After Easy Rider came out, the Hollywood studios, whose established system was ailing, were falling over themselves looking for another counterculture hit, and Universal's Two-Lane Blacktop, an interesting counterpart to the same year's Vanishing Point, was seen as the next big thing. The first draft of the script, by Rudy Wurlitzer (based on Will Corry's story), was published in Esquire magazine, and the film became much-anticipated, but when it was released, everyone suddenly lost interest and it flopped at the box office. However, the obsessive air of the production with its thematic placing of car escapades as the raison d'etre of the American way won it a small, loyal cult following.

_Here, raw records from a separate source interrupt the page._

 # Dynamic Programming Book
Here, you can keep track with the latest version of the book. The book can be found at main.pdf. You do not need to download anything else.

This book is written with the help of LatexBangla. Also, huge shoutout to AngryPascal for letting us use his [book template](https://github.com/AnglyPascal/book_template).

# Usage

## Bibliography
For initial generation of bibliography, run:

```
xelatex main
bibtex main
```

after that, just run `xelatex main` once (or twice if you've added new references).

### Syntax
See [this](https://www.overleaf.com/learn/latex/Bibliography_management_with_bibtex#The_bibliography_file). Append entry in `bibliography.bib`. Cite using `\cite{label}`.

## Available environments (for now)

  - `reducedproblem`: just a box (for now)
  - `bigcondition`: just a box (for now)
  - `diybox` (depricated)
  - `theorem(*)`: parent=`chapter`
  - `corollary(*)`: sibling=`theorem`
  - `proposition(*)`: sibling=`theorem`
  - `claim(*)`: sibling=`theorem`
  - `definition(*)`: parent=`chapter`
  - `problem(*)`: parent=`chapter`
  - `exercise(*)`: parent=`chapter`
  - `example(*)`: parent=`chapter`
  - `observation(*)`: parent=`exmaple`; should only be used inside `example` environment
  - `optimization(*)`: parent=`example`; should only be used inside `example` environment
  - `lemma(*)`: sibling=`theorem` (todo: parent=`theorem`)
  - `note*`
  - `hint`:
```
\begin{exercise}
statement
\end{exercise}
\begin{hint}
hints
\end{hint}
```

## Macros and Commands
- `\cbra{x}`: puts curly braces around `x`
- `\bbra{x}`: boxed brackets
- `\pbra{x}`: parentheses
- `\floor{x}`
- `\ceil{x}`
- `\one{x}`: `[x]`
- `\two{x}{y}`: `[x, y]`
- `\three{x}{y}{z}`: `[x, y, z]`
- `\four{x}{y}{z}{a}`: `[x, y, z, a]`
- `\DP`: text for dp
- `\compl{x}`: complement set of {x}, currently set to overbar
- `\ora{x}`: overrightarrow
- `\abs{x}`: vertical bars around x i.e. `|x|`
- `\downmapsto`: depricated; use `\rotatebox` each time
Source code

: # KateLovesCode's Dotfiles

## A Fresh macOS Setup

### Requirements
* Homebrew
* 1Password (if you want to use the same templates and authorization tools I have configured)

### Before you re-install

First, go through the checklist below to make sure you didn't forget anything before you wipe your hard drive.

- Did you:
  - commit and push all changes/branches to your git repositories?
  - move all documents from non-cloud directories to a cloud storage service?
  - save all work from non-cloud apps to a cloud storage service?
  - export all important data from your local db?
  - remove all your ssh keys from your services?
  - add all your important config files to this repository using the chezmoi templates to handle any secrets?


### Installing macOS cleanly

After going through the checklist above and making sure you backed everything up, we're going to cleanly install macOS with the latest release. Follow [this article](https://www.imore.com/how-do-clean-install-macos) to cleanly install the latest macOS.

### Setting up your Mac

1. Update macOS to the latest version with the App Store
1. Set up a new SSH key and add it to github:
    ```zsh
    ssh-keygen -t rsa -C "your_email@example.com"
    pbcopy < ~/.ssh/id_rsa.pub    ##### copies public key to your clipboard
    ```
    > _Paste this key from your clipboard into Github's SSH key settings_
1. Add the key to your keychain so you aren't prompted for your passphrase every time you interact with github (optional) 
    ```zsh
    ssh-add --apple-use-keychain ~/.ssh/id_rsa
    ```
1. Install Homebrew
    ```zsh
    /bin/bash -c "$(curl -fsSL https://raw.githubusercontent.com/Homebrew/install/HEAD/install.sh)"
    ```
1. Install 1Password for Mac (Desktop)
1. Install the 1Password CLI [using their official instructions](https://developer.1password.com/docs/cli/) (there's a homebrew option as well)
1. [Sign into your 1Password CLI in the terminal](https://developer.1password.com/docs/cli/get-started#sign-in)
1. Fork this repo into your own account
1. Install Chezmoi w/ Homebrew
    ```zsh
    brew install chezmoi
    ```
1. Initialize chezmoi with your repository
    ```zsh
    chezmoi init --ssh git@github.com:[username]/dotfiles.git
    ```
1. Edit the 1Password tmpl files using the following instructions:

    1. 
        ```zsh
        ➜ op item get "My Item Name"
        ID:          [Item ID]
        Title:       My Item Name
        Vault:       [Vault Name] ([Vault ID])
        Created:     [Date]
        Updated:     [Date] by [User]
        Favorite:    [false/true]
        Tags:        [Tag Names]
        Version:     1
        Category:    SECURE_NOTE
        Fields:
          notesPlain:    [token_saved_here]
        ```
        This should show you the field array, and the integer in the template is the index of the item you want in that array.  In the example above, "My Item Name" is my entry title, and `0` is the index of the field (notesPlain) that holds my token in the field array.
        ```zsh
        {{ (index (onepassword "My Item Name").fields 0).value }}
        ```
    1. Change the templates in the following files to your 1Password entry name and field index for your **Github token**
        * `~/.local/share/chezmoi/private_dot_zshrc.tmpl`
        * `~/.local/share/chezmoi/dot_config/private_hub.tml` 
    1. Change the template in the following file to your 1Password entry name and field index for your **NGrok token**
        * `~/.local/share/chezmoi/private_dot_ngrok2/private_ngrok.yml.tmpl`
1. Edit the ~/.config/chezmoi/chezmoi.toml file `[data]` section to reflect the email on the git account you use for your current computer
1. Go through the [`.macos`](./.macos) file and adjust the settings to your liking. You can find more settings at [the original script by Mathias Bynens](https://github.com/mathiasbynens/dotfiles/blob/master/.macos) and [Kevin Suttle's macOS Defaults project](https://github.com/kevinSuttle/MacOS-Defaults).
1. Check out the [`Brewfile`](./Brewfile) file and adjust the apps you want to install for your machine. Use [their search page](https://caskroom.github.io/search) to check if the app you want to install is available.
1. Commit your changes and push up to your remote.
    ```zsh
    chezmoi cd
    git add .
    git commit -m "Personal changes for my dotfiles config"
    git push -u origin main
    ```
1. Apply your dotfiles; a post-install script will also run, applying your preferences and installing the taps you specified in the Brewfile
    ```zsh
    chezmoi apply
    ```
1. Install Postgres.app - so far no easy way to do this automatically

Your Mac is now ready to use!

The story doesn't matter in Two Lane Blacktop, all that matters is the driving, but not in a way that would court dramatic action sequences or even knee-slapping comedy as other movies in this milieu would do. When the Driver and the Mechanic (no one has names) talk, they talk about the car - not even the Girl comes between them (although by the finale, such as it was, it's a close run thing). Taylor and Wilson are no actors, but their understated, almost stilted, style fits the characterless men they play: they don't need anything except the road, and not even the competitive edge of the races means more than the act of driving. Wilson was marginally more animated, even cracking a smile every so often, but Taylor would have been amateurish in the extreme in any other context.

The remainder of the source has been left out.